A coalition deal reached in Germany after two months of discussions is poised to have the Social Democratic Party's Olaf Scholz replace Chancellor Angela Merkel.
In September's federal election, the center-left Social Democrats won most seats, followed by the center-right alliance of Merkel's Christian Democratic Union and the Christian Social Union.
Failing to win a majority, the SDP had been negotiating coalition talks with the environmentalist Greens and pro-business Free Democratic Party, which took third and fourth place, respectively.
The representatives of the three parties jointly met reporters on Wednesday to announce they have reached a deal to form a coalition government.
With the announcement, Scholz, who is currently finance minister, is expected to succeed Merkel to bring an end to her 16-year leadership.
The three parties have agreed to raise the minimum hourly wage to 12 euros. They seek to bring forward the deadline for ending the use of coal-fueled power from 2038 to 2030.

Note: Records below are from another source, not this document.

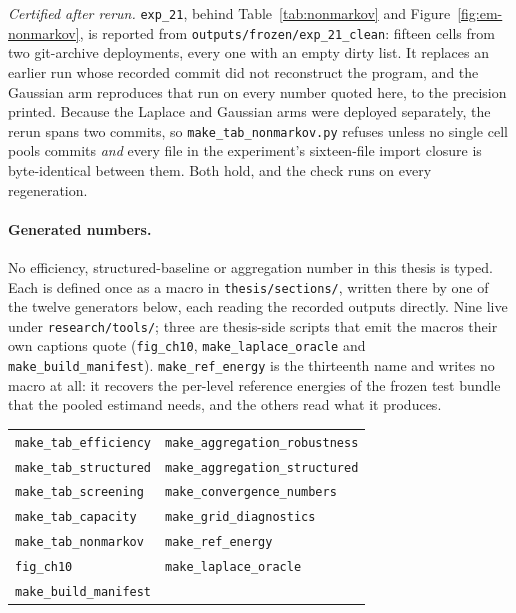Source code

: \emph{Certified after rerun.} \texttt{exp\_21}, behind
Table~\ref{tab:nonmarkov} and Figure~\ref{fig:em-nonmarkov}, is reported from
\texttt{outputs/frozen/exp\_21\_clean}: fifteen cells from two git-archive
deployments, every one with an empty dirty list. It replaces an earlier run
whose recorded commit did not reconstruct the program, and the Gaussian arm
reproduces that run on every number quoted here, to the precision printed.
Because the Laplace and Gaussian arms were deployed separately, the rerun spans
two commits, so \texttt{make\_tab\_nonmarkov.py} refuses unless no single cell
pools commits \emph{and} every file in the experiment's sixteen-file import
closure is byte-identical between them. Both hold, and the check runs on every
regeneration.

\paragraph{Generated numbers.} No efficiency, structured-baseline or
aggregation number in this thesis is typed. Each is defined once as a macro in
\texttt{thesis/sections/}, written there by one of the twelve generators
below, each reading the recorded outputs directly. Nine live under
\texttt{research/tools/}; three are thesis-side scripts that emit the macros
their own captions quote (\texttt{fig\_ch10},
\texttt{make\_laplace\_oracle} and \texttt{make\_build\_manifest}).
\texttt{make\_ref\_energy} is the thirteenth name and writes no macro at all:
it recovers the per-level reference energies of the frozen test bundle that
the pooled estimand needs, and the others read what it produces.

\begin{center}\small
\begin{tabular}{@{}ll@{}}
\texttt{make\_tab\_efficiency} & \texttt{make\_aggregation\_robustness} \\
\texttt{make\_tab\_structured} & \texttt{make\_aggregation\_structured} \\
\texttt{make\_tab\_screening}  & \texttt{make\_convergence\_numbers} \\
\texttt{make\_tab\_capacity}   & \texttt{make\_grid\_diagnostics} \\
\texttt{make\_tab\_nonmarkov}  & \texttt{make\_ref\_energy} \\
\texttt{fig\_ch10}             & \texttt{make\_laplace\_oracle} \\
\texttt{make\_build\_manifest} & \\
\end{tabular}
\end{center}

On the diplomatic front, the new government is to take up what it calls China's human rights abuses.
The coalition has been dubbed a "traffic light" owing to their party colors of red, green and yellow.
Scholz expressed hopes that the traffic light alliance will play a "groundbreaking role" for Germany, "providing the right orientation and ensuring that everyone moves forward safely and smoothly."